AUD/USDは足元の下落から反発し、0.7100~0.7168のレンジで振れた後、0.7155近辺で取引された。直近2取引では0.7117~0.7152で推移し、終値は0.7129(前日比0.29%安)となったものの、その後の寄り付きで急伸した。上値余地は残るが、0.7175を明確に上抜ける展開は想定しにくい。目先のサポートは0.7145、次いで0.7130。従来の見通しは0.7120~0.7175のバンドが中心だった。

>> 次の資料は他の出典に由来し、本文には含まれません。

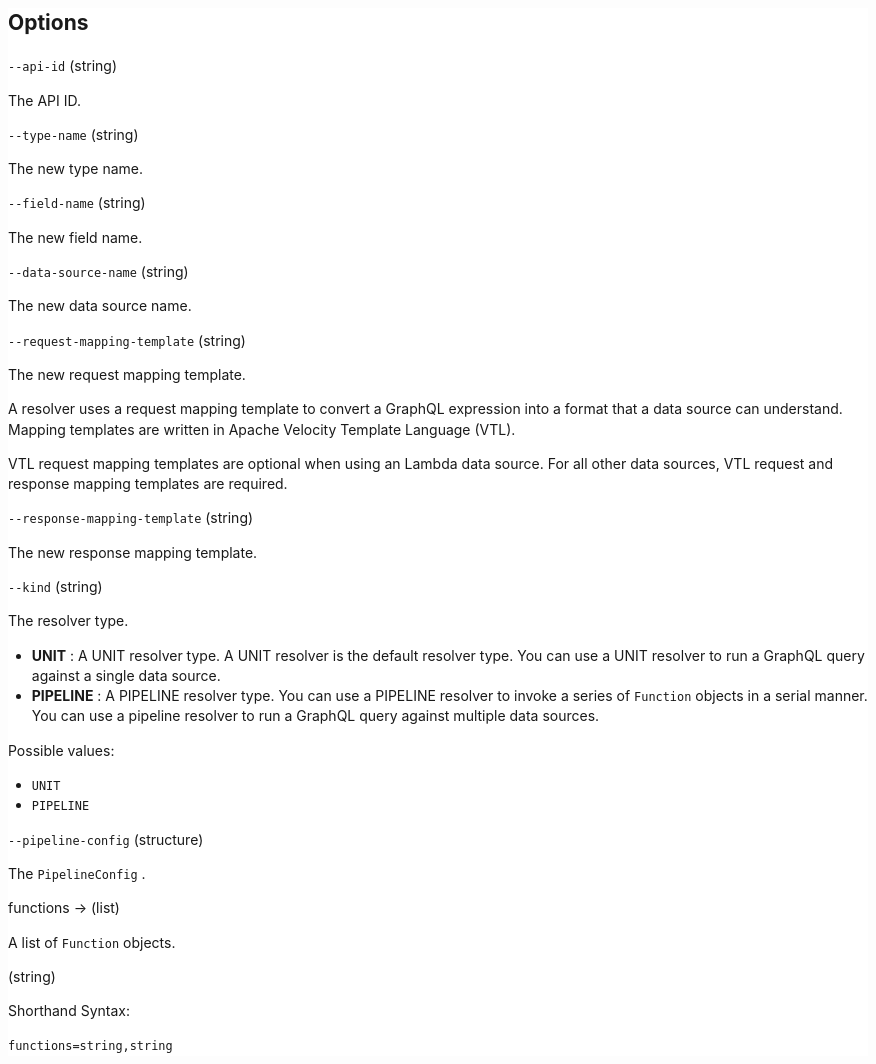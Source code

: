 ## Options

`--api-id` (string)

The API ID.

`--type-name` (string)

The new type name.

`--field-name` (string)

The new field name.

`--data-source-name` (string)

The new data source name.

`--request-mapping-template` (string)

The new request mapping template.

A resolver uses a request mapping template to convert a GraphQL expression into a format that a data source can understand. Mapping templates are written in Apache Velocity Template Language (VTL).

VTL request mapping templates are optional when using an Lambda data source. For all other data sources, VTL request and response mapping templates are required.

`--response-mapping-template` (string)

The new response mapping template.

`--kind` (string)

The resolver type.

- **UNIT** : A UNIT resolver type. A UNIT resolver is the default resolver type. You can use a UNIT resolver to run a GraphQL query against a single data source.
- **PIPELINE** : A PIPELINE resolver type. You can use a PIPELINE resolver to invoke a series of `Function` objects in a serial manner. You can use a pipeline resolver to run a GraphQL query against multiple data sources.

Possible values:

- `UNIT`
- `PIPELINE`

`--pipeline-config` (structure)

The `PipelineConfig` .

functions -> (list)

A list of `Function` objects.

(string)

Shorthand Syntax:

```
functions=string,string
```
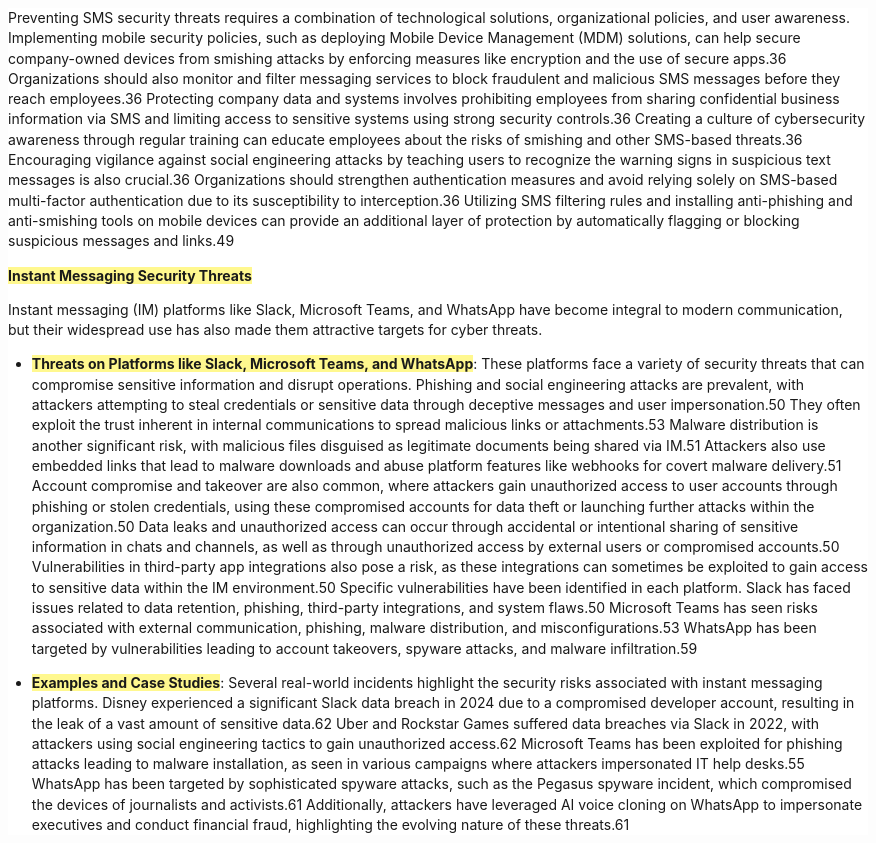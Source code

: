 Preventing SMS security threats requires a combination of technological solutions, organizational policies, and user awareness. Implementing mobile security policies, such as deploying Mobile Device Management (MDM) solutions, can help secure company-owned devices from smishing attacks by enforcing measures like encryption and the use of secure apps.36 Organizations should also monitor and filter messaging services to block fraudulent and malicious SMS messages before they reach employees.36 Protecting company data and systems involves prohibiting employees from sharing confidential business information via SMS and limiting access to sensitive systems using strong security controls.36 Creating a culture of cybersecurity awareness through regular training can educate employees about the risks of smishing and other SMS-based threats.36 Encouraging vigilance against social engineering attacks by teaching users to recognize the warning signs in suspicious text messages is also crucial.36 Organizations should strengthen authentication measures and avoid relying solely on SMS-based multi-factor authentication due to its susceptibility to interception.36 Utilizing SMS filtering rules and installing anti-phishing and anti-smishing tools on mobile devices can provide an additional layer of protection by automatically flagging or blocking suspicious messages and links.49

**<span style="background:#fff88f">Instant Messaging Security Threats</span>**

Instant messaging (IM) platforms like Slack, Microsoft Teams, and WhatsApp have become integral to modern communication, but their widespread use has also made them attractive targets for cyber threats.

- **<span style="background:#fff88f">Threats on Platforms like Slack, Microsoft Teams, and WhatsApp</span>**: These platforms face a variety of security threats that can compromise sensitive information and disrupt operations. Phishing and social engineering attacks are prevalent, with attackers attempting to steal credentials or sensitive data through deceptive messages and user impersonation.50 They often exploit the trust inherent in internal communications to spread malicious links or attachments.53 Malware distribution is another significant risk, with malicious files disguised as legitimate documents being shared via IM.51 Attackers also use embedded links that lead to malware downloads and abuse platform features like webhooks for covert malware delivery.51 Account compromise and takeover are also common, where attackers gain unauthorized access to user accounts through phishing or stolen credentials, using these compromised accounts for data theft or launching further attacks within the organization.50 Data leaks and unauthorized access can occur through accidental or intentional sharing of sensitive information in chats and channels, as well as through unauthorized access by external users or compromised accounts.50 Vulnerabilities in third-party app integrations also pose a risk, as these integrations can sometimes be exploited to gain access to sensitive data within the IM environment.50 Specific vulnerabilities have been identified in each platform. Slack has faced issues related to data retention, phishing, third-party integrations, and system flaws.50 Microsoft Teams has seen risks associated with external communication, phishing, malware distribution, and misconfigurations.53 WhatsApp has been targeted by vulnerabilities leading to account takeovers, spyware attacks, and malware infiltration.59
    
- **<span style="background:#fff88f">Examples and Case Studies</span>**: Several real-world incidents highlight the security risks associated with instant messaging platforms. Disney experienced a significant Slack data breach in 2024 due to a compromised developer account, resulting in the leak of a vast amount of sensitive data.62 Uber and Rockstar Games suffered data breaches via Slack in 2022, with attackers using social engineering tactics to gain unauthorized access.62 Microsoft Teams has been exploited for phishing attacks leading to malware installation, as seen in various campaigns where attackers impersonated IT help desks.55 WhatsApp has been targeted by sophisticated spyware attacks, such as the Pegasus spyware incident, which compromised the devices of journalists and activists.61 Additionally, attackers have leveraged AI voice cloning on WhatsApp to impersonate executives and conduct financial fraud, highlighting the evolving nature of these threats.61
    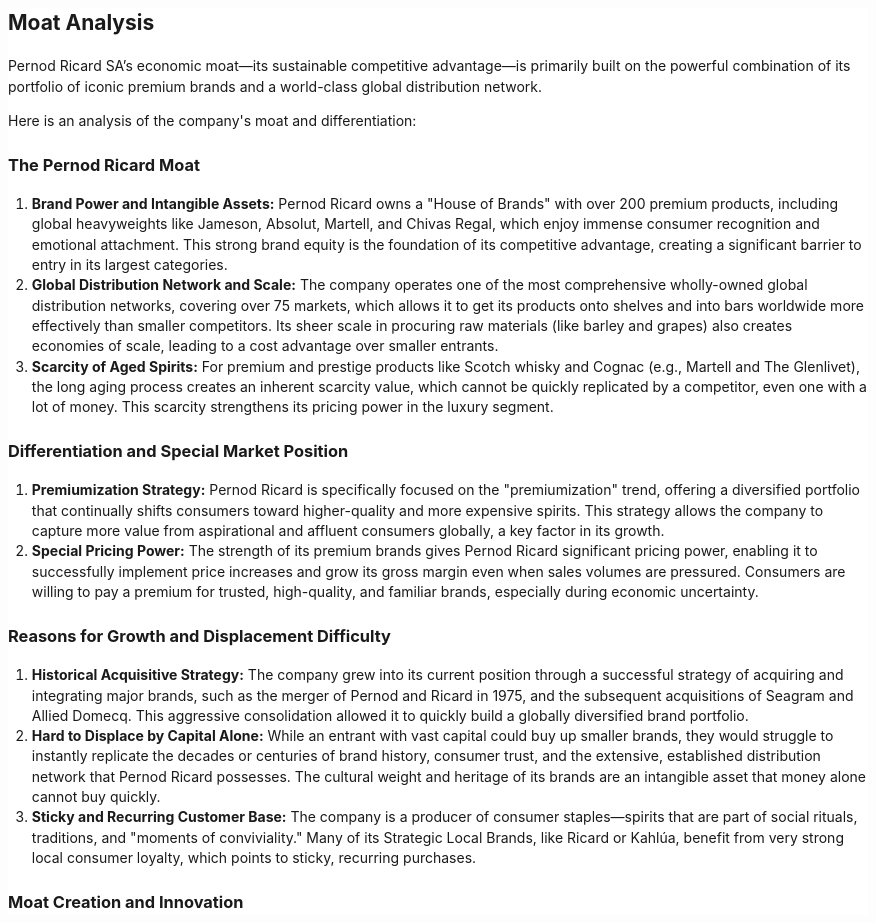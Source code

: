 ## Moat Analysis

Pernod Ricard SA’s economic moat—its sustainable competitive advantage—is primarily built on the powerful combination of its portfolio of iconic premium brands and a world-class global distribution network.

Here is an analysis of the company's moat and differentiation:

### **The Pernod Ricard Moat**

1.  **Brand Power and Intangible Assets:** Pernod Ricard owns a "House of Brands" with over 200 premium products, including global heavyweights like Jameson, Absolut, Martell, and Chivas Regal, which enjoy immense consumer recognition and emotional attachment. This strong brand equity is the foundation of its competitive advantage, creating a significant barrier to entry in its largest categories.
2.  **Global Distribution Network and Scale:** The company operates one of the most comprehensive wholly-owned global distribution networks, covering over 75 markets, which allows it to get its products onto shelves and into bars worldwide more effectively than smaller competitors. Its sheer scale in procuring raw materials (like barley and grapes) also creates economies of scale, leading to a cost advantage over smaller entrants.
3.  **Scarcity of Aged Spirits:** For premium and prestige products like Scotch whisky and Cognac (e.g., Martell and The Glenlivet), the long aging process creates an inherent scarcity value, which cannot be quickly replicated by a competitor, even one with a lot of money. This scarcity strengthens its pricing power in the luxury segment.

### **Differentiation and Special Market Position**

1.  **Premiumization Strategy:** Pernod Ricard is specifically focused on the "premiumization" trend, offering a diversified portfolio that continually shifts consumers toward higher-quality and more expensive spirits. This strategy allows the company to capture more value from aspirational and affluent consumers globally, a key factor in its growth.
2.  **Special Pricing Power:** The strength of its premium brands gives Pernod Ricard significant pricing power, enabling it to successfully implement price increases and grow its gross margin even when sales volumes are pressured. Consumers are willing to pay a premium for trusted, high-quality, and familiar brands, especially during economic uncertainty.

### **Reasons for Growth and Displacement Difficulty**

1.  **Historical Acquisitive Strategy:** The company grew into its current position through a successful strategy of acquiring and integrating major brands, such as the merger of Pernod and Ricard in 1975, and the subsequent acquisitions of Seagram and Allied Domecq. This aggressive consolidation allowed it to quickly build a globally diversified brand portfolio.
2.  **Hard to Displace by Capital Alone:** While an entrant with vast capital could buy up smaller brands, they would struggle to instantly replicate the decades or centuries of brand history, consumer trust, and the extensive, established distribution network that Pernod Ricard possesses. The cultural weight and heritage of its brands are an intangible asset that money alone cannot buy quickly.
3.  **Sticky and Recurring Customer Base:** The company is a producer of consumer staples—spirits that are part of social rituals, traditions, and "moments of conviviality." Many of its Strategic Local Brands, like Ricard or Kahlúa, benefit from very strong local consumer loyalty, which points to sticky, recurring purchases.

### **Moat Creation and Innovation**
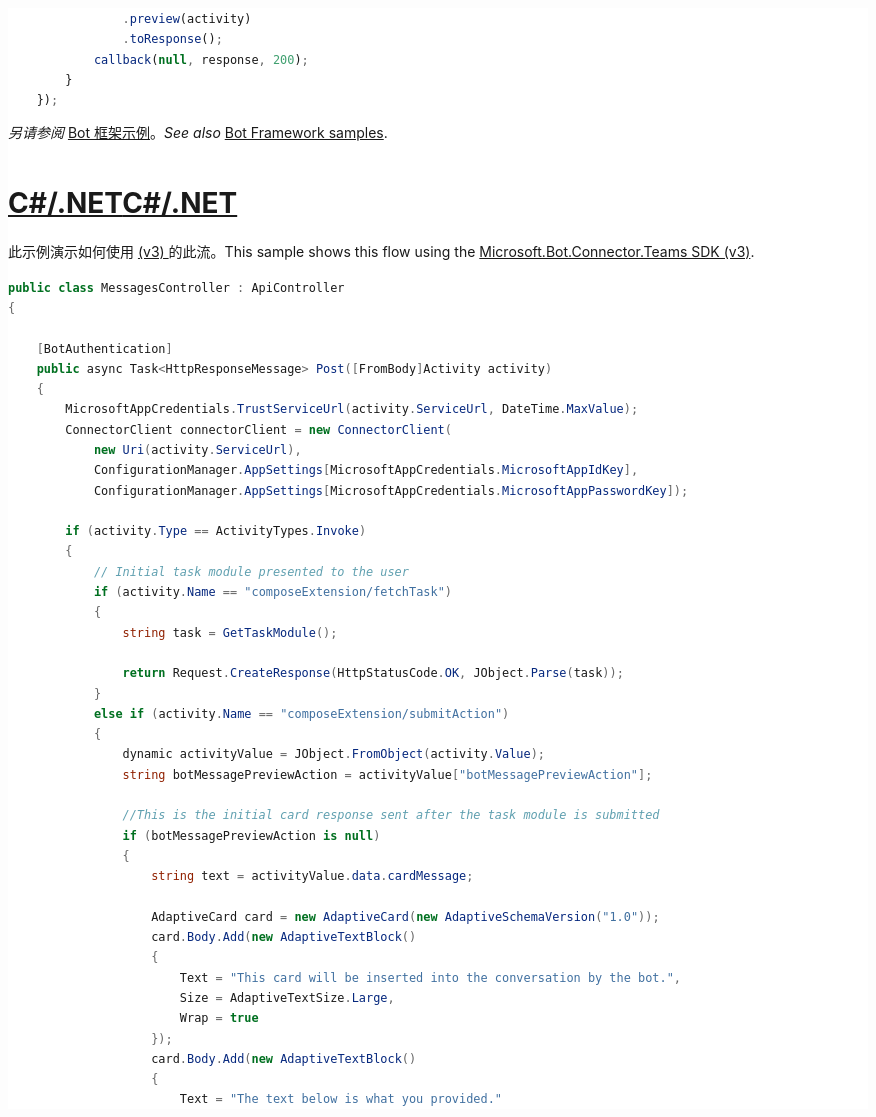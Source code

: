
 ```typescript
                .preview(activity)
                .toResponse();
            callback(null, response, 200);
        }
    });
```

<span data-ttu-id="7cb37-192">*另请参阅* [Bot 框架示例](https://github.com/Microsoft/BotBuilder-Samples/blob/master/README.md)。</span><span class="sxs-lookup"><span data-stu-id="7cb37-192">*See also* [Bot Framework samples](https://github.com/Microsoft/BotBuilder-Samples/blob/master/README.md).</span></span>

# <a name="cnet"></a>[<span data-ttu-id="7cb37-193">C#/.NET</span><span class="sxs-lookup"><span data-stu-id="7cb37-193">C#/.NET</span></span>](#tab/dotnet)

<span data-ttu-id="7cb37-194">此示例演示如何使用 [ (v3) ](https://www.nuget.org/packages/Microsoft.Bot.Connector.Teams)的此流。</span><span class="sxs-lookup"><span data-stu-id="7cb37-194">This sample shows this flow using the [Microsoft.Bot.Connector.Teams SDK (v3)](https://www.nuget.org/packages/Microsoft.Bot.Connector.Teams).</span></span>

```csharp
public class MessagesController : ApiController
{

    [BotAuthentication]
    public async Task<HttpResponseMessage> Post([FromBody]Activity activity)
    {
        MicrosoftAppCredentials.TrustServiceUrl(activity.ServiceUrl, DateTime.MaxValue);
        ConnectorClient connectorClient = new ConnectorClient(
            new Uri(activity.ServiceUrl),
            ConfigurationManager.AppSettings[MicrosoftAppCredentials.MicrosoftAppIdKey],
            ConfigurationManager.AppSettings[MicrosoftAppCredentials.MicrosoftAppPasswordKey]);

        if (activity.Type == ActivityTypes.Invoke)
        {
            // Initial task module presented to the user
            if (activity.Name == "composeExtension/fetchTask")
            {
                string task = GetTaskModule();

                return Request.CreateResponse(HttpStatusCode.OK, JObject.Parse(task));
            }
            else if (activity.Name == "composeExtension/submitAction")
            {
                dynamic activityValue = JObject.FromObject(activity.Value);
                string botMessagePreviewAction = activityValue["botMessagePreviewAction"];

                //This is the initial card response sent after the task module is submitted
                if (botMessagePreviewAction is null)
                {
                    string text = activityValue.data.cardMessage;

                    AdaptiveCard card = new AdaptiveCard(new AdaptiveSchemaVersion("1.0"));
                    card.Body.Add(new AdaptiveTextBlock()
                    {
                        Text = "This card will be inserted into the conversation by the bot.",
                        Size = AdaptiveTextSize.Large,
                        Wrap = true
                    });
                    card.Body.Add(new AdaptiveTextBlock()
                    {
                        Text = "The text below is what you provided."
```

1~3週間の時間軸では、これまでの下押し圧力は後退しつつあるとされ、0.7180のレジスタンスが、先の弱さが落ち着いたかを測る目安となる。現状は0.7100~0.7215のレンジ相場として位置付けられている。長期チャートでは、0.6850/0.6870のゾーンを割り込む場合、0.6765方向への下振れリスクが引き続き示唆される。
持ち合い局面とトレーディング戦略
豪ドルの対米ドルでの足元の反発は、持ち合い(コンソリデーション)局面への移行とみる。先行き数週間は、下落モメンタムの一服を背景に、0.7100~0.7215のレンジ内で推移する公算が大きい。こうした環境では、横ばい推移と時間価値の減衰を収益機会とする戦略が相対的に有効となる。
この見方を支える材料として、豪準備銀行(RBA)と米連邦準備制度理事会(FRB)がいずれも利上げ・利下げをいったん見送り姿勢を示している点が挙げられる。豪州の政策金利は4.35%に据え置かれ、FF金利は5.25~5.50%のレンジに維持されている。また、豪ドルの重要なドライバーである鉄鉱石価格も1トン当たり115ドル前後で安定し、年初にみられた下押し要因が後退した。金利・商品いずれからも強い方向性の材料が乏しいことが、相場がレンジに収まりやすいとの見方を補強する。
ボラティリティ売りとサポート水準
デリバティブ取引の観点では、想定レンジ内でのボラティリティ売りが選好されやすい。強い上値抵抗とされる0.7175を上回るストライクのアウト・オブ・ザ・マネー(OTM)コールを売る戦略は有力な選択肢となり得る。同様に、0.7100のサポート近辺でプットを売り、プレミアム獲得を狙う手法も検討対象となる。
ファンダメンタル面では、豪州の失業率が4.0%で底堅く、逼迫した国内労働市場が通貨の下支え材料となる。ただし、長期的な重要サポートである0.6850近辺は引き続き警戒が必要だ。この水準を明確に下抜ければ、レンジ相場という前提は崩れ、より深い下落局面入りを示唆する。